As lawmakers partake in their second week of Spring break, the focus in D.C. turns to what will occur next week (hint: tax bill happening).
What Went Down:
- Tax legislation is expected to be introduced next week but keep expectations low for it becoming law.
- IRS Commissioner Daniel Werfel will testify before the Senate Finance Committee next week.
Let’s Get To It:
Tax Bill Approaching:
Lawmakers are expected to be introduce legislation that would transform the Section 163(j) interest deduction back into its former self (from EBIT to EBITDA).
Don’t get excited.
Bill introductions happen nearly every day (remember the recently introduced R&D expensing bill that has yet to go anywhere?).
Congress began its new session in January. Since then, nearly 2,600 bills have been introduced in the House and over 1,000 bills have been introduced in the Senate.
Few will become law.
The truth is, Congress is not really focused on tax issues right now. Its plate is full with debt ceiling debates and whether to fund the federal government. Pet projects are also drawing focus, like:
- Barring certain people from playing certain sports.
- Barring certain people from law enforcement jobs.
- Overriding vetoes on legislation spurned by President Biden.
- Confirming as many people as possible to as many positions as possible.
There is also ‘anti-business sentiment’ among lawmakers – in both parties. We’re hearing that if the tax-writing House Ways and Means Committee pursues taxes it will be to benefit individuals and not big corporations.
This message comes from the horse’s mouth: House Ways and Means Chairman Jason Smith (R-Mo.).
‘Our priorities have changed — our priorities are small business, working-class Americans and farmers over big corporations,’ he said in an interview.
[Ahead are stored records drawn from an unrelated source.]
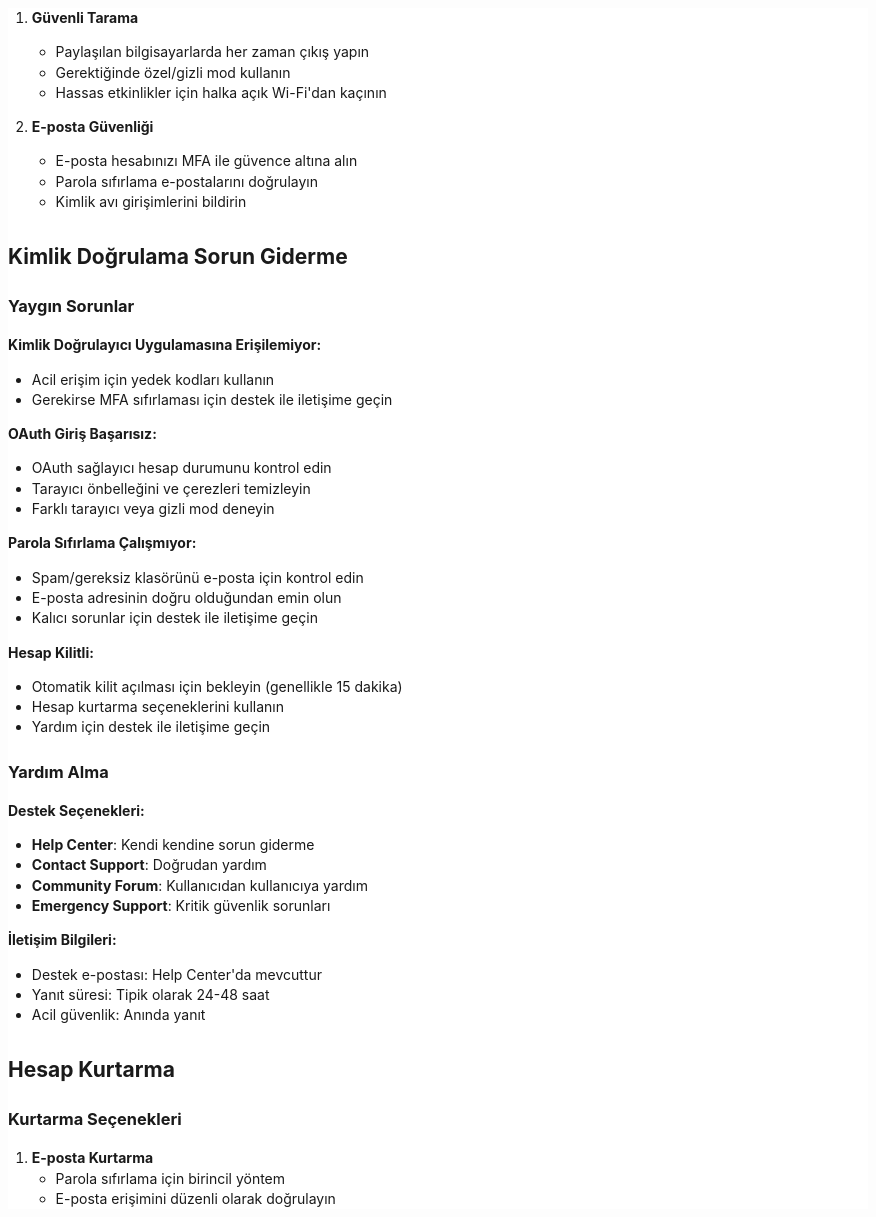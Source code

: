 1. **Güvenli Tarama**
   - Paylaşılan bilgisayarlarda her zaman çıkış yapın
   - Gerektiğinde özel/gizli mod kullanın
   - Hassas etkinlikler için halka açık Wi-Fi'dan kaçının

2. **E-posta Güvenliği**
   - E-posta hesabınızı MFA ile güvence altına alın
   - Parola sıfırlama e-postalarını doğrulayın
   - Kimlik avı girişimlerini bildirin

## Kimlik Doğrulama Sorun Giderme

### Yaygın Sorunlar

**Kimlik Doğrulayıcı Uygulamasına Erişilemiyor:**
- Acil erişim için yedek kodları kullanın
- Gerekirse MFA sıfırlaması için destek ile iletişime geçin

**OAuth Giriş Başarısız:**
- OAuth sağlayıcı hesap durumunu kontrol edin
- Tarayıcı önbelleğini ve çerezleri temizleyin
- Farklı tarayıcı veya gizli mod deneyin

**Parola Sıfırlama Çalışmıyor:**
- Spam/gereksiz klasörünü e-posta için kontrol edin
- E-posta adresinin doğru olduğundan emin olun
- Kalıcı sorunlar için destek ile iletişime geçin

**Hesap Kilitli:**
- Otomatik kilit açılması için bekleyin (genellikle 15 dakika)
- Hesap kurtarma seçeneklerini kullanın
- Yardım için destek ile iletişime geçin

### Yardım Alma

**Destek Seçenekleri:**
- **Help Center**: Kendi kendine sorun giderme
- **Contact Support**: Doğrudan yardım
- **Community Forum**: Kullanıcıdan kullanıcıya yardım
- **Emergency Support**: Kritik güvenlik sorunları

**İletişim Bilgileri:**
- Destek e-postası: Help Center'da mevcuttur
- Yanıt süresi: Tipik olarak 24-48 saat
- Acil güvenlik: Anında yanıt

## Hesap Kurtarma

### Kurtarma Seçenekleri

1. **E-posta Kurtarma**
   - Parola sıfırlama için birincil yöntem
   - E-posta erişimini düzenli olarak doğrulayın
‘These huge companies that get big tax advantages and have very good trade policies that have allowed them to invest billions in China and overlook Americans while they reap all these tax benefits — that’s something we’re going to be looking into.’
Working-class Americans and farmers operate pass-thru businesses. It is highly likely that business tax increases hurt their pocketbook as much as individual tax increases would.
The notion that business tax increases could actually hurt people was recently explained to a tax staffer on the House Ways and Means Committee. After hearing it, the staffer said that the committee might hold a hearing on business tax increases that negatively impact individuals. This hearing will likely focus on small business owners. However, the committee has not announced when it will occur.
Legislative Outlook: At this point, it seems more likely than not that legislation modifying business tax provisions will not pass Congress this year. But things could change (and usually do on Capitol Hill).
Werfel’s Big Moment:
The new IRS Commissioner will likely have a lot of big moments when testifying before Congress.
Commissioner Werfel will present himself before the Senate Finance Committee on April 19th – a day after the tax season ends.
The focus of the hearing will be on whether the IRS made strides this tax season to correct the mistakes it made during last year’s tax season.
Expect to hear groans from the Republican side of the dais, and potentially applauds from the Democratic side.
Legislative Outlook: There will likely be calls to repeal the $80 billion IRS funding plan, but it will not become law. Democrats control the Senate and the White House and will not support such legislation.